Mounds of soil known as “baulks” separate one strip – typically named for a feature, such as ‘Bramble Bush’ – from the next. During the warmer months, the peripheries of each strip, and the baulks themselves, are awash with clover, campion, linseed and thrift, drowning the landscape in pinks and blues.

The Vile is an example of the ‘open-field’ system of communal agriculture – once the archetype across Europe – in which a variety of farmers operated in a single subdivided plot, each tending to his or her own strip of land, and coming together to cooperate and plan the cropping and harvest; perhaps sharing the cost of seed and equipment, as well as the burden of labour.

In recent times, farming has often been characterised as the enemy of biodiversity. Where one flourishes, the other withers. But it was not always like this, and medieval farms like the Vile show how one can pursue food production whilst supplementing biodiversity. The baulks act as natural corridors or bridges for small mammals, and the vegetation which clings to them offers cover for vast numbers of ground-nesting birds. Bees, but also moths, butterflies and even birds are drawn by the wildflowers and stay to pollinate the crops. Apiculture – or beekeeping – can be managed in conjunction, for the immediate benefit of the crops but also producing saleable honey.

So why is all farming not done this way? The most obvious reason is efficiency. A single field, cultivated by machines, will – all other things being equal – produce in the short term a far greater yield per acre than the same space divided up into multiple strips, farmed separately and manually. It was for this reason that in Britain’s postwar era, miles upon miles of hedgerows were ripped up, creating larger fields, and across which the cost of advanced farming machinery could be amortised.

With the world population as it stands, it would be catastrophic if, over night, every farm were transformed into the ecologically far friendlier medieval model of agriculture. The flipside is that the same population is doomed if modern farming practices continue, unimproved.

It has been said that in some parts of the world, including the UK, there are only 60 harvests left, referring to the pace at which soil is eroding and degrading, and the point after which yields will fall away to nothing. Based on two crop cycles per year, this would suggest that in as little as 30 years, humanity as a whole could face acute starvation. Scientific studies, including by researchers at Oxford University in 2021, have demonstrated that this claim is overblown, and that more than half of the world’s cultivatable soil has more a ‘lifespan’ of more than one thousand years, but that, nevertheless, urgent action is required to address soil health, by using methods such as cover cropping, minimum or no-till farming and contour cultivation – all of which can be found in farms like the Vile.

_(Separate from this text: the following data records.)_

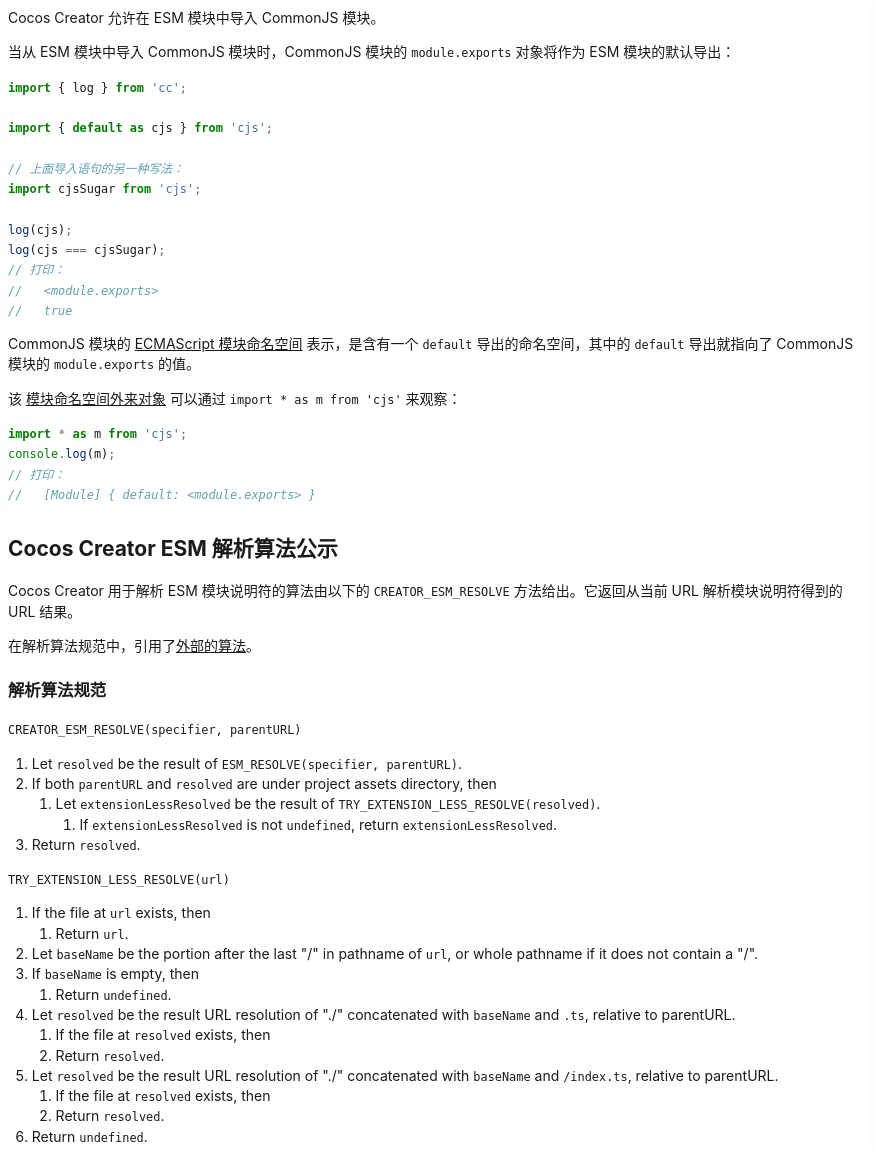 Cocos Creator 允许在 ESM 模块中导入 CommonJS 模块。

当从 ESM 模块中导入 CommonJS 模块时，CommonJS 模块的 `module.exports` 对象将作为 ESM 模块的默认导出：

```ts
import { log } from 'cc';

import { default as cjs } from 'cjs';

// 上面导入语句的另一种写法：
import cjsSugar from 'cjs';

log(cjs);
log(cjs === cjsSugar);
// 打印：
//   <module.exports>
//   true

```

CommonJS 模块的 [ECMAScript 模块命名空间](https://tc39.es/ecma262/#sec-module-namespace-objects) 表示，是含有一个 `default` 导出的命名空间，其中的 `default` 导出就指向了 CommonJS 模块的 `module.exports` 的值。

该 [模块命名空间外来对象](https://tc39.es/ecma262/#module-namespace-exotic-object) 可以通过 `import * as m from 'cjs'` 来观察：

```ts
import * as m from 'cjs';
console.log(m);
// 打印：
//   [Module] { default: <module.exports> }
```



## Cocos Creator ESM 解析算法公示

Cocos Creator 用于解析 ESM 模块说明符的算法由以下的 `CREATOR_ESM_RESOLVE` 方法给出。它返回从当前 URL 解析模块说明符得到的 URL 结果。

在解析算法规范中，引用了[外部的算法](https://nodejs.org/api/esm.html#esm_resolution_algorithm)。

### 解析算法规范

`CREATOR_ESM_RESOLVE(specifier, parentURL)`
  1. Let `resolved` be the result of `ESM_RESOLVE(specifier, parentURL)`.
  2. If both `parentURL` and `resolved` are under project assets directory, then
     1. Let `extensionLessResolved` be the result of `TRY_EXTENSION_LESS_RESOLVE(resolved)`.
         1. If `extensionLessResolved` is not `undefined`, return `extensionLessResolved`.
  3. Return `resolved`.

`TRY_EXTENSION_LESS_RESOLVE(url)`
  1. If the file at `url` exists, then
     1. Return `url`.
  2. Let `baseName` be the portion after the last "/" in pathname of `url`, or whole pathname if it does not contain a "/".
  3. If `baseName` is empty, then
     1. Return `undefined`.
  4. Let `resolved` be the result URL resolution of "./" concatenated with `baseName` and `.ts`, relative to parentURL.
     1. If the file at `resolved` exists, then
     2. Return `resolved`.
  5. Let `resolved` be the result URL resolution of "./" concatenated with `baseName` and `/index.ts`, relative to parentURL.
     1. If the file at `resolved` exists, then
     2. Return `resolved`.
  6. Return `undefined`.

The lesson is less about turning the clocks back a thousand years or more, or undoing the various Agricultural Revolutions (the only reason we are here at all, frankly!) but by enabling our farmers to adopt such methodologies, confident in the support of its consumer base. Farmers are, on average, amongst the least wealth and financially resilient in our society, and yet they play a critical role in our health and the health of our planet. We cannot demand they toss away their ploughshares if we continue to buy from maximum tillage factory farms. We must also push governments to ensure farmers – and indeed any land stewards – have the ability to monetise natural capital assets, such as carbon and nutrient sequestration and biodiversity net gains, from which we as a society benefit but which the farmers and land stewards alone must labour to produce.